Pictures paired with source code
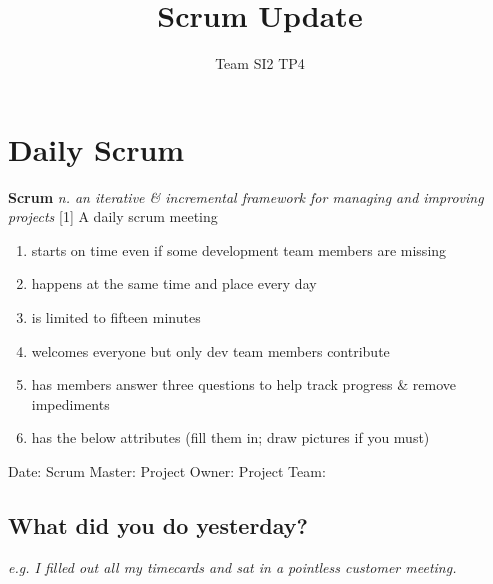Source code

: \documentclass[12pt]{article}%
\begin{document}
\title{Scrum Update}
\author{Team SI2 TP4}
\maketitle

\section{Daily Scrum}
\textbf{Scrum} 
\textit{n. an iterative \& incremental framework for managing and improving projects} 
[1]
\newline 
\newline 
A daily scrum meeting
\begin{enumerate}[nosep, label=\textendash]
	\item starts on time even if some development team members are missing
    \item happens at the same time and place every day
    \item is limited to fifteen minutes 
    \item welcomes everyone but only dev team members contribute
    \item has members answer three questions to help track progress \& remove impediments
    \item has the below attributes (fill them in; draw pictures if you must)
\end{enumerate}
\hfill

\noindent
Date: \hspace{18mm} \underline{\hspace{3cm}}
\newline
Scrum Master: \hspace{3mm} \underline{\hspace{3cm}}
\newline
Project Owner: \hspace{2mm} \underline{\hspace{3cm}}
\newline
Project Team: \hspace{4mm} \underline{\hspace{3cm}}
\newline


\subsection{What did you do yesterday?}
\textit{e.g. I filled out all my timecards and sat in a pointless customer meeting.}
\newline 
\end{document}
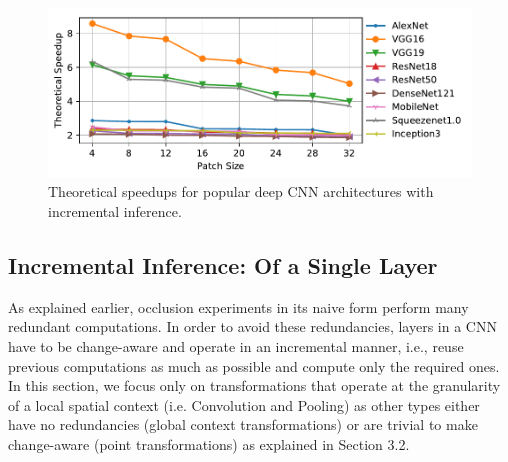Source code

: \begin{figure}[t]
\includegraphics[width=\columnwidth]{images/redundancy_ratio}
\vspace{-4mm}
\caption{Theoretical speedups for popular deep CNN architectures with incremental inference.}
\label{fig:redundancy_ratio}
\end{figure}


\subsection{Incremental Inference: Of a Single Layer}\label{sec:inc_computation}
As explained earlier, occlusion experiments in its naive form perform many redundant computations.
In order to avoid these redundancies, layers in a CNN have to be change-aware and operate in an incremental manner, i.e., reuse previous computations as much as possible and compute only the required ones.
In this section, we focus only on transformations that operate at the granularity of a local spatial context (i.e. Convolution and Pooling) as other types either have no redundancies (global context transformations) or are trivial to make change-aware (point transformations) as explained in Section 3.2.


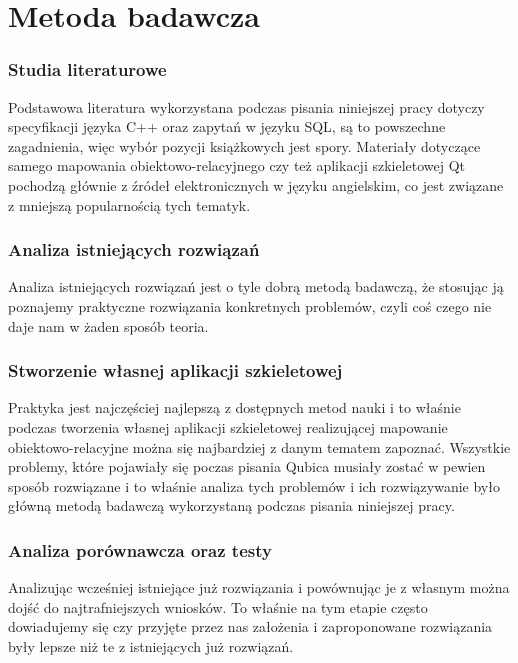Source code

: \documentclass[12pt]{report}
\begin{document}
\section{Metoda badawcza}

\subsubsection{Studia literaturowe} %

Podstawowa literatura wykorzystana podczas pisania niniejszej pracy dotyczy specyfikacji języka C++ oraz zapytań w języku SQL, są to powszechne zagadnienia, więc wybór
pozycji książkowych jest spory. Materiały dotyczące samego mapowania obiektowo-relacyjnego czy też aplikacji szkieletowej Qt pochodzą głównie z źródeł elektronicznych w 
języku angielskim, co jest związane z mniejszą popularnością tych tematyk.

\subsubsection{Analiza istniejących rozwiązań}

Analiza istniejących rozwiązań jest o tyle dobrą metodą badawczą, że stosując ją poznajemy praktyczne rozwiązania konkretnych problemów, czyli coś czego nie daje nam w
żaden sposób teoria.

\subsubsection{Stworzenie własnej aplikacji szkieletowej}

Praktyka jest najczęściej najlepszą z dostępnych metod nauki i to właśnie podczas tworzenia własnej aplikacji szkieletowej realizującej mapowanie obiektowo-relacyjne można
się najbardziej z danym tematem zapoznać. Wszystkie problemy, które pojawiały się poczas pisania Qubica musiały zostać w pewien sposób roz\-wią\-zane i to właśnie analiza
tych problemów i ich rozwiązywanie było główną metodą badawczą wykorzystaną podczas pisania niniejszej pracy.

\subsubsection{Analiza porównawcza oraz testy}

Analizując wcześniej istniejące już rozwiązania i powównując je z własnym można dojść do najtrafniejszych wniosków. To właśnie na tym etapie często dowiadujemy się czy
przyjęte przez nas założenia i zaproponowane rozwiązania były lepsze niż te z istniejących już rozwiązań. 
\end{document}
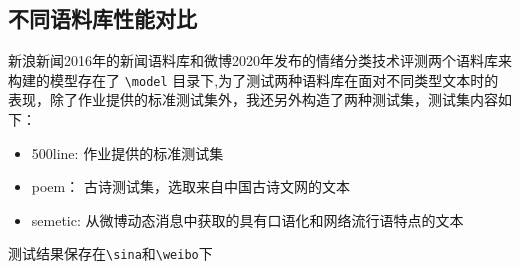 \documentclass{article}
\begin{document}
\begin{spacing}{1.1}
\begin{itemize}
	
	
\end{itemize}
\subsection{不同语料库性能对比}
\hspace{1.4em}
新浪新闻2016年的新闻语料库和微博2020年发布的情绪分类技术评测两个语料库来构建的模型存在了 \verb|\model| 目录下,为了测试两种语料库在面对不同类型文本时的表现，除了作业提供的标准测试集外，我还另外构造了两种测试集，测试集内容如下：
\begin{itemize}
	\item 500line: 作业提供的标准测试集
	\item poem： 古诗测试集，选取来自中国古诗文网的文本
	\item semetic: 从微博动态消息中获取的具有口语化和网络流行语特点的文本
	
\end{itemize}
测试结果保存在\verb|\sina|和\verb|\weibo|下


\end{spacing}
\end{document}
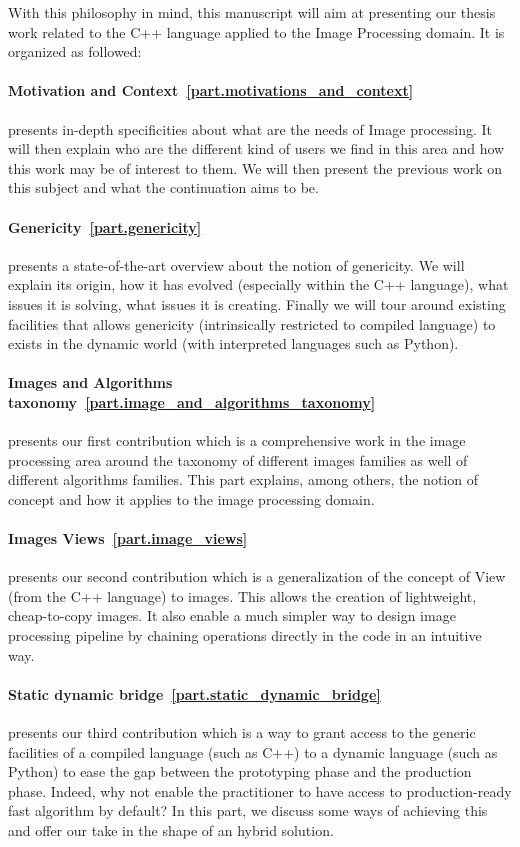 With this philosophy in mind, this manuscript will aim at presenting our thesis work related to the C++ language applied
to the Image Processing domain. It is organized as followed:

\paragraph{Motivation and Context~\ref{part.motivations_and_context}} presents in-depth specificities about what are the
needs of Image processing. It will then explain who are the different kind of users we find in this area and how this
work may be of interest to them. We will then present the previous work on this subject and what the continuation aims
to be.

\paragraph{Genericity~\ref{part.genericity}} presents a state-of-the-art overview about the notion of genericity. We
will explain its origin, how it has evolved (especially within the C++ language), what issues it is solving, what issues
it is creating. Finally we will tour around existing facilities that allows genericity (intrinsically restricted to
compiled language) to exists in the dynamic world (with interpreted languages such as Python).

\paragraph{Images and Algorithms taxonomy~\ref{part.image_and_algorithms_taxonomy}} presents our first contribution
which is a comprehensive work in the image processing area around the taxonomy of different images families as well of
different algorithms families. This part explains, among others, the notion of concept and how it applies to the
image processing domain.

\paragraph{Images Views~\ref{part.image_views}} presents our second contribution which is a generalization of the
concept of View (from the C++ language) to images. This allows the creation of lightweight, cheap-to-copy images. It
also enable a much simpler way to design image processing pipeline by chaining operations directly in the code in an
intuitive way.

\paragraph{Static dynamic bridge~\ref{part.static_dynamic_bridge}} presents our third contribution which is a way to
grant access to the generic facilities of a compiled language (such as C++) to a dynamic language (such as Python) to
ease the gap between the prototyping phase and the production phase. Indeed, why not enable the practitioner to have
access to production-ready fast algorithm by default? In this part, we discuss some ways of achieving this and offer our
take in the shape of an hybrid solution.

__Task directions__. Write out every line of the entries above exactly, and omit their pictures.

__Solution to this task__.
Source code

: \documentclass[12pt]{article}%
\begin{document}
\title{Scrum Update}
\author{Team SI2 TP4}
\maketitle

\section{Daily Scrum}
\textbf{Scrum} 
\textit{n. an iterative \& incremental framework for managing and improving projects} 
[1]
\newline 
\newline 
A daily scrum meeting
\begin{enumerate}[nosep, label=\textendash]
	\item starts on time even if some development team members are missing
    \item happens at the same time and place every day
    \item is limited to fifteen minutes 
    \item welcomes everyone but only dev team members contribute
    \item has members answer three questions to help track progress \& remove impediments
    \item has the below attributes (fill them in; draw pictures if you must)
\end{enumerate}
\hfill

\noindent
Date: \hspace{18mm} \underline{\hspace{3cm}}
\newline
Scrum Master: \hspace{3mm} \underline{\hspace{3cm}}
\newline
Project Owner: \hspace{2mm} \underline{\hspace{3cm}}
\newline
Project Team: \hspace{4mm} \underline{\hspace{3cm}}
\newline


\subsection{What did you do yesterday?}
\textit{e.g. I filled out all my timecards and sat in a pointless customer meeting.}
\newline 
\end{document}
Source code

: \begin{figure}[t]
\includegraphics[width=\columnwidth]{images/redundancy_ratio}
\vspace{-4mm}
\caption{Theoretical speedups for popular deep CNN architectures with incremental inference.}
\label{fig:redundancy_ratio}
\end{figure}


\subsection{Incremental Inference: Of a Single Layer}\label{sec:inc_computation}
As explained earlier, occlusion experiments in its naive form perform many redundant computations.
In order to avoid these redundancies, layers in a CNN have to be change-aware and operate in an incremental manner, i.e., reuse previous computations as much as possible and compute only the required ones.
In this section, we focus only on transformations that operate at the granularity of a local spatial context (i.e. Convolution and Pooling) as other types either have no redundancies (global context transformations) or are trivial to make change-aware (point transformations) as explained in Section 3.2.


Source code

: \documentclass[12pt]{report}
\begin{document}
\section{Metoda badawcza}

\subsubsection{Studia literaturowe} %

Podstawowa literatura wykorzystana podczas pisania niniejszej pracy dotyczy specyfikacji języka C++ oraz zapytań w języku SQL, są to powszechne zagadnienia, więc wybór
pozycji książkowych jest spory. Materiały dotyczące samego mapowania obiektowo-relacyjnego czy też aplikacji szkieletowej Qt pochodzą głównie z źródeł elektronicznych w 
języku angielskim, co jest związane z mniejszą popularnością tych tematyk.

\subsubsection{Analiza istniejących rozwiązań}

Analiza istniejących rozwiązań jest o tyle dobrą metodą badawczą, że stosując ją poznajemy praktyczne rozwiązania konkretnych problemów, czyli coś czego nie daje nam w
żaden sposób teoria.

\subsubsection{Stworzenie własnej aplikacji szkieletowej}

Praktyka jest najczęściej najlepszą z dostępnych metod nauki i to właśnie podczas tworzenia własnej aplikacji szkieletowej realizującej mapowanie obiektowo-relacyjne można
się najbardziej z danym tematem zapoznać. Wszystkie problemy, które pojawiały się poczas pisania Qubica musiały zostać w pewien sposób roz\-wią\-zane i to właśnie analiza
tych problemów i ich rozwiązywanie było główną metodą badawczą wykorzystaną podczas pisania niniejszej pracy.

\subsubsection{Analiza porównawcza oraz testy}

Analizując wcześniej istniejące już rozwiązania i powównując je z własnym można dojść do najtrafniejszych wniosków. To właśnie na tym etapie często dowiadujemy się czy
przyjęte przez nas założenia i zaproponowane rozwiązania były lepsze niż te z istniejących już rozwiązań. 
\end{document}
 \documentclass{article}
\begin{document}
\begin{spacing}{1.1}
\begin{itemize}
	
	
\end{itemize}
\subsection{不同语料库性能对比}
\hspace{1.4em}
新浪新闻2016年的新闻语料库和微博2020年发布的情绪分类技术评测两个语料库来构建的模型存在了 \verb|\model| 目录下,为了测试两种语料库在面对不同类型文本时的表现，除了作业提供的标准测试集外，我还另外构造了两种测试集，测试集内容如下：
\begin{itemize}
	\item 500line: 作业提供的标准测试集
	\item poem： 古诗测试集，选取来自中国古诗文网的文本
	\item semetic: 从微博动态消息中获取的具有口语化和网络流行语特点的文本
	
\end{itemize}
测试结果保存在\verb|\sina|和\verb|\weibo|下


\end{spacing}
\end{document}
 With this philosophy in mind, this manuscript will aim at presenting our thesis work related to the C++ language applied
to the Image Processing domain. It is organized as followed:

\paragraph{Motivation and Context~\ref{part.motivations_and_context}} presents in-depth specificities about what are the
needs of Image processing. It will then explain who are the different kind of users we find in this area and how this
work may be of interest to them. We will then present the previous work on this subject and what the continuation aims
to be.

\paragraph{Genericity~\ref{part.genericity}} presents a state-of-the-art overview about the notion of genericity. We
will explain its origin, how it has evolved (especially within the C++ language), what issues it is solving, what issues
it is creating. Finally we will tour around existing facilities that allows genericity (intrinsically restricted to
compiled language) to exists in the dynamic world (with interpreted languages such as Python).

\paragraph{Images and Algorithms taxonomy~\ref{part.image_and_algorithms_taxonomy}} presents our first contribution
which is a comprehensive work in the image processing area around the taxonomy of different images families as well of
different algorithms families. This part explains, among others, the notion of concept and how it applies to the
image processing domain.

\paragraph{Images Views~\ref{part.image_views}} presents our second contribution which is a generalization of the
concept of View (from the C++ language) to images. This allows the creation of lightweight, cheap-to-copy images. It
also enable a much simpler way to design image processing pipeline by chaining operations directly in the code in an
intuitive way.

\paragraph{Static dynamic bridge~\ref{part.static_dynamic_bridge}} presents our third contribution which is a way to
grant access to the generic facilities of a compiled language (such as C++) to a dynamic language (such as Python) to
ease the gap between the prototyping phase and the production phase. Indeed, why not enable the practitioner to have
access to production-ready fast algorithm by default? In this part, we discuss some ways of achieving this and offer our
take in the shape of an hybrid solution.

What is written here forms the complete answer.